It looks like 16th century soldiers had quite the imagination.

An illustration created by a German military engineer around 1530 shows jet packs strapped to the back of cats and doves. The drawings, which were made inside an artillery manual, were accompanied with the caption advising military commanders to "set fire to a castle or city which you can't get at otherwise."

"I really didn't know what to make of it," Mitch Fraas, a historian and digital humanities expert at the University of Pennsylvania library, told the Associated Press. "It clearly looks like there's some sort of jet of fire coming out of a device strapped to these animals."

The illustrations were part of the university’s digital collection before an Australian book blog reported on it and Fraas made it his mission to solve the mystery behind the unusual illustrations that seem to foreshadow 20th century scince fiction.

Artillery master Franz Helm of Cologne drew the illustrations. He is believed to have fought in multiple battles against the Turks just as gunpowder was being introduced into warfare. The “rocket cat” in question, Fraas deduced, may have been a strategy Helm came up with to attack the enemy.

That is, catch a cat from enemy territory, strap a bomb to it and make it run back home to wreak havoc. Helm didn’t mince his words. According to Fraas’ translation of Helm’s caption, he wrote:

"Create a small sack like a fire-arrow. If you would like to get at a town or castle, seek to obtain a cat from that place.
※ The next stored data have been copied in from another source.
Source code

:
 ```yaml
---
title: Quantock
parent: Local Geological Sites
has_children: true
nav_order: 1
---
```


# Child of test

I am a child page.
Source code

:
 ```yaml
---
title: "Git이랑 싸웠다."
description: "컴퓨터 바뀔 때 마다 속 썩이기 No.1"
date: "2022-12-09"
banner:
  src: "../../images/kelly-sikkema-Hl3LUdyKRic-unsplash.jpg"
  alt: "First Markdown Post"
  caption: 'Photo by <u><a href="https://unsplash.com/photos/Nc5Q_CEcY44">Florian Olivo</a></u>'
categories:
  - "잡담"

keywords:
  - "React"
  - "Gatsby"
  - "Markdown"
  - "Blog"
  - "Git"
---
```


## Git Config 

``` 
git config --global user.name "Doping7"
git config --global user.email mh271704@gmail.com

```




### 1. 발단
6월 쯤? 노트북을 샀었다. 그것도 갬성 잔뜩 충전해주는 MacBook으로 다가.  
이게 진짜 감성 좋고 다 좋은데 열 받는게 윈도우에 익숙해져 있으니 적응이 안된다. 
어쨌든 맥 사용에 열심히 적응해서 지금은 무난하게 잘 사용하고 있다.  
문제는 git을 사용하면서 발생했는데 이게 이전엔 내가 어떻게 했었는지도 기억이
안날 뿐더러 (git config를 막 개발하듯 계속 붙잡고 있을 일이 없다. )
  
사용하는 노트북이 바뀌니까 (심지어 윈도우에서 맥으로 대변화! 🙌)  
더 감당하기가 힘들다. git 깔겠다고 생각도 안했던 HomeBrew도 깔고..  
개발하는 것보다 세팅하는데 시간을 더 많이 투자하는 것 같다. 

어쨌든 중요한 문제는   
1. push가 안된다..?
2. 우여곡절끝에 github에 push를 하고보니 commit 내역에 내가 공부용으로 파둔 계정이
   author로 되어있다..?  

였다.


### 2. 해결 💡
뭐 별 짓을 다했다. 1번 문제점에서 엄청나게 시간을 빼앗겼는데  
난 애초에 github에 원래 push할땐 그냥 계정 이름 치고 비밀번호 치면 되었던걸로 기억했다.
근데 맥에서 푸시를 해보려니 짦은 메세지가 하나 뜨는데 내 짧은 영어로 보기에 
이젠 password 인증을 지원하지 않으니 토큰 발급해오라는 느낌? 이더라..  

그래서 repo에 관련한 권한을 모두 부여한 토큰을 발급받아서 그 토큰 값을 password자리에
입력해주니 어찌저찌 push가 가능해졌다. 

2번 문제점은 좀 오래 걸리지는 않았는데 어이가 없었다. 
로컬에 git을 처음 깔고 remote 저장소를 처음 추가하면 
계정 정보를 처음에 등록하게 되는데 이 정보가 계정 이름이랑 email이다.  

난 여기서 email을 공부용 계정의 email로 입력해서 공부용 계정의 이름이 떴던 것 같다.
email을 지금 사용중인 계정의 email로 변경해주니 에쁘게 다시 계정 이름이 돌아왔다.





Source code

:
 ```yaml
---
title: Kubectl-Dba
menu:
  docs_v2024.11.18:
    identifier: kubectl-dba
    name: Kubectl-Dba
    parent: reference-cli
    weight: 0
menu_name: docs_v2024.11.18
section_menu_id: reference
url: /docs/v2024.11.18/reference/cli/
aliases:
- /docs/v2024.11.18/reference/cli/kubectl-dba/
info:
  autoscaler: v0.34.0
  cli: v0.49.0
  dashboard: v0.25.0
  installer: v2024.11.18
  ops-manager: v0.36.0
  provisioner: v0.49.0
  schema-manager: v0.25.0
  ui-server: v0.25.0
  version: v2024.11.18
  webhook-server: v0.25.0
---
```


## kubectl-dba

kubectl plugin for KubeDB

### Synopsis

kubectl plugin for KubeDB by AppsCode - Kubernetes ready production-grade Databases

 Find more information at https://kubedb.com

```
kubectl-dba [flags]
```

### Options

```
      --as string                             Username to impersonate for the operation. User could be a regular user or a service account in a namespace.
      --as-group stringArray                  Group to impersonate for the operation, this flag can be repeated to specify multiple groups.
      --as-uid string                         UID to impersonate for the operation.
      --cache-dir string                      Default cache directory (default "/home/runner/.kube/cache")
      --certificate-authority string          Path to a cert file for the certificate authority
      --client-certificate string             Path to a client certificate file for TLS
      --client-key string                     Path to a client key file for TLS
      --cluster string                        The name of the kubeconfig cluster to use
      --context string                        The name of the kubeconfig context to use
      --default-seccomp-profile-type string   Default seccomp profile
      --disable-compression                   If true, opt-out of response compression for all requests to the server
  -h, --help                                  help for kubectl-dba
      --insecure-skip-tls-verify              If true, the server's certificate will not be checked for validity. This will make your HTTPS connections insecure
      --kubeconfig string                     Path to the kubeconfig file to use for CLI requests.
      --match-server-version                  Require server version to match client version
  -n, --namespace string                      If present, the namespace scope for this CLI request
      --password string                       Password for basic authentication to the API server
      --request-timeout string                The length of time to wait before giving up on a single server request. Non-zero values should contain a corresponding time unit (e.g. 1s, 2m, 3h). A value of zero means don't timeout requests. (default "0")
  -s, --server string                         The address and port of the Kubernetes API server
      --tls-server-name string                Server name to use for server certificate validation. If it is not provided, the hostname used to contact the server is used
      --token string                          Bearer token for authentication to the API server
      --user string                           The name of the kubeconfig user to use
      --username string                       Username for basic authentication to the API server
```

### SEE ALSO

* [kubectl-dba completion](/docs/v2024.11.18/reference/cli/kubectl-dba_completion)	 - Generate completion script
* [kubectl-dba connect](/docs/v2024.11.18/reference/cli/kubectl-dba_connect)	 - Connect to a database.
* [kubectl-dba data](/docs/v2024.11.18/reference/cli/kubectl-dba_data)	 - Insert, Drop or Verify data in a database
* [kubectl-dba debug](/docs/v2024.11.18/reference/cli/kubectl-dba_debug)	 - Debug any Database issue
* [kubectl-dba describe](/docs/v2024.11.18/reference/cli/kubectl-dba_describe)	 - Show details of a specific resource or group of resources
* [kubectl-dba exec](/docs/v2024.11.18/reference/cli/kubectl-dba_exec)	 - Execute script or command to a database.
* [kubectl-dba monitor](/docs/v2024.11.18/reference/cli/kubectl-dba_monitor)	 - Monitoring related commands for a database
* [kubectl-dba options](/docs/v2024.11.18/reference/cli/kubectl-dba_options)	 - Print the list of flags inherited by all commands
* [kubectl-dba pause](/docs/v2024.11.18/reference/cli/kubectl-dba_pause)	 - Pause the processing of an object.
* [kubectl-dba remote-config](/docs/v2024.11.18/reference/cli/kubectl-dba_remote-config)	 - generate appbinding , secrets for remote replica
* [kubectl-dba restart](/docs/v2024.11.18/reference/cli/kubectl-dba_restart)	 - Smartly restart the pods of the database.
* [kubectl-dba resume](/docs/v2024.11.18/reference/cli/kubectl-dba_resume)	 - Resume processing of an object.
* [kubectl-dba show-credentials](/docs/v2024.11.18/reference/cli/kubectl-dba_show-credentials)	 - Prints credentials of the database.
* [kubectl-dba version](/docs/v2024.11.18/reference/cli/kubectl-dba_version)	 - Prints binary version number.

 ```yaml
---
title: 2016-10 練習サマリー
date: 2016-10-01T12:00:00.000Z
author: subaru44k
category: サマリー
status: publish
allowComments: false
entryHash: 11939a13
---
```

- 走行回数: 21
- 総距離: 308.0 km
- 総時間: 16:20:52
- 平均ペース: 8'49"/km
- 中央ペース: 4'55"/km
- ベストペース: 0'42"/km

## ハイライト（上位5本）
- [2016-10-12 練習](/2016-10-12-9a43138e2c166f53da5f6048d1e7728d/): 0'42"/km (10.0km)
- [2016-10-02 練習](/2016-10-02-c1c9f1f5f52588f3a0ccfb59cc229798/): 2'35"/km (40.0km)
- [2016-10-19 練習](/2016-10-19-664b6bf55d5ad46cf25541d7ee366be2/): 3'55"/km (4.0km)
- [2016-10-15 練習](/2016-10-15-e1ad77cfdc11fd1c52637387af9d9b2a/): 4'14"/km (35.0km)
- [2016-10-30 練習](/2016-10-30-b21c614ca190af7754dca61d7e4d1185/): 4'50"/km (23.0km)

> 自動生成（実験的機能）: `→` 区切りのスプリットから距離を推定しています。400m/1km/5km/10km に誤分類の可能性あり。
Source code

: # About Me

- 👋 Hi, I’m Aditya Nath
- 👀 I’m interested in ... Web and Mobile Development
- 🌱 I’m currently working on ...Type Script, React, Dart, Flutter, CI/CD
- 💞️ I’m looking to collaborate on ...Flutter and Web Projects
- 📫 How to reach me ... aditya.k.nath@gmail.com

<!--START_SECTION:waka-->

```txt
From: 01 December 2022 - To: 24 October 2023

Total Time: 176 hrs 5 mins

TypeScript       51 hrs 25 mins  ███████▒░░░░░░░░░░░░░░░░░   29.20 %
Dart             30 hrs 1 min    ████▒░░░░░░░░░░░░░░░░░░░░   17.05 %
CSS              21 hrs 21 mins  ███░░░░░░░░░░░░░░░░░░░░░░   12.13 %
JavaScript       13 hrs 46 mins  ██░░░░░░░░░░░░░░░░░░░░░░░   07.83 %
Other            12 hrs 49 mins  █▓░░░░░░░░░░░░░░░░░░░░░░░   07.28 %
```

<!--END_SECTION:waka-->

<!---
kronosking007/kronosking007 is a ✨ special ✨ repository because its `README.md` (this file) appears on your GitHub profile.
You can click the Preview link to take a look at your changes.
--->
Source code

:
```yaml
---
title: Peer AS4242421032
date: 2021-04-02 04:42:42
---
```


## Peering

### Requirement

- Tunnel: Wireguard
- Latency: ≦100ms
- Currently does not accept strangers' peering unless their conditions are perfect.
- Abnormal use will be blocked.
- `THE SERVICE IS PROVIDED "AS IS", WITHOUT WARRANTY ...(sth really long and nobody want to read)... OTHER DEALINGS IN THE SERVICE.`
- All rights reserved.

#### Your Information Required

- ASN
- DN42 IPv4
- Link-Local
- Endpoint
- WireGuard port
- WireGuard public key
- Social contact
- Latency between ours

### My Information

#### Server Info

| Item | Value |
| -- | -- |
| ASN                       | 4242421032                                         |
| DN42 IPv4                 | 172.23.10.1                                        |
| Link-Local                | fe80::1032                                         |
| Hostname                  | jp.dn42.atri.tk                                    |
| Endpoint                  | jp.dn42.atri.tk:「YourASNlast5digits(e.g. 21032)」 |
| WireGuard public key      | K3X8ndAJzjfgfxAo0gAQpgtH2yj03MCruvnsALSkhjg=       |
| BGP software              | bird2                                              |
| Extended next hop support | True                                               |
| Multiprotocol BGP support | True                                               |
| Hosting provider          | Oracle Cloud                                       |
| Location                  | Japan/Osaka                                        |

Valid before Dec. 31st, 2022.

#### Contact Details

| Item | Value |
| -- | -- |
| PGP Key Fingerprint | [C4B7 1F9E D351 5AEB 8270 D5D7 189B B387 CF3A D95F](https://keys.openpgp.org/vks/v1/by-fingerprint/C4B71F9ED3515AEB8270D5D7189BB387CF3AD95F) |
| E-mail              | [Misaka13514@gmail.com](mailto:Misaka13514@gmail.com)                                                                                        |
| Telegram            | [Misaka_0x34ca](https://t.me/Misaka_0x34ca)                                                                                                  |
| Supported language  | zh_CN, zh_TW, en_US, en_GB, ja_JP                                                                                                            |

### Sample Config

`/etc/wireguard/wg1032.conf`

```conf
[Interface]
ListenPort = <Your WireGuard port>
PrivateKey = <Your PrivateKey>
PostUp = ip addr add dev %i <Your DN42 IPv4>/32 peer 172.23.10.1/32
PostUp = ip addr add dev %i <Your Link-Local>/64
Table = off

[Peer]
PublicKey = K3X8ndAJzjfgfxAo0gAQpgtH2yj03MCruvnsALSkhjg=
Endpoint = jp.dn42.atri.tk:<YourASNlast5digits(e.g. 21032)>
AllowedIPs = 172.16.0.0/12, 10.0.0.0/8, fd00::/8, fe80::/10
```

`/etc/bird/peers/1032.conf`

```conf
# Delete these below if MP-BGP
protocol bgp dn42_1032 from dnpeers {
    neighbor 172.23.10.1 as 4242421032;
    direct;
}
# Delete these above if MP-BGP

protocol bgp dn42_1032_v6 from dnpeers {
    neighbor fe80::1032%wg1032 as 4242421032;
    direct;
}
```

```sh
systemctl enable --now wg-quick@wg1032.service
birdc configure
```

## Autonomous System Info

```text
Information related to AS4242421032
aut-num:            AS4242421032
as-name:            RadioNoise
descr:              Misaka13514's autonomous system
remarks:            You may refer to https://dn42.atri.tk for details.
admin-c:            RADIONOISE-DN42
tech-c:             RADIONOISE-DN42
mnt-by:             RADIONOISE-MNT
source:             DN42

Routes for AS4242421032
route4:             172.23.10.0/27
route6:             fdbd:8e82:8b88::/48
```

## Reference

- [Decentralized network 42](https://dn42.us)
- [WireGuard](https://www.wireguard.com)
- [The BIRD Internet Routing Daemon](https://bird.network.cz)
And bind the sack to the back of the cat, ignite it, let it glow well and thereafter let the cat go, so it runs to the nearest castle or town, and out of fear it thinks to hide itself where it ends up in barn; hay or straw it will be ignited."

While there’s no proof that Helm took his own advice, Fraas says this idea of animal-delivered pyrotechnic warfare has popped up in historical texts from disparate regions throughout the world.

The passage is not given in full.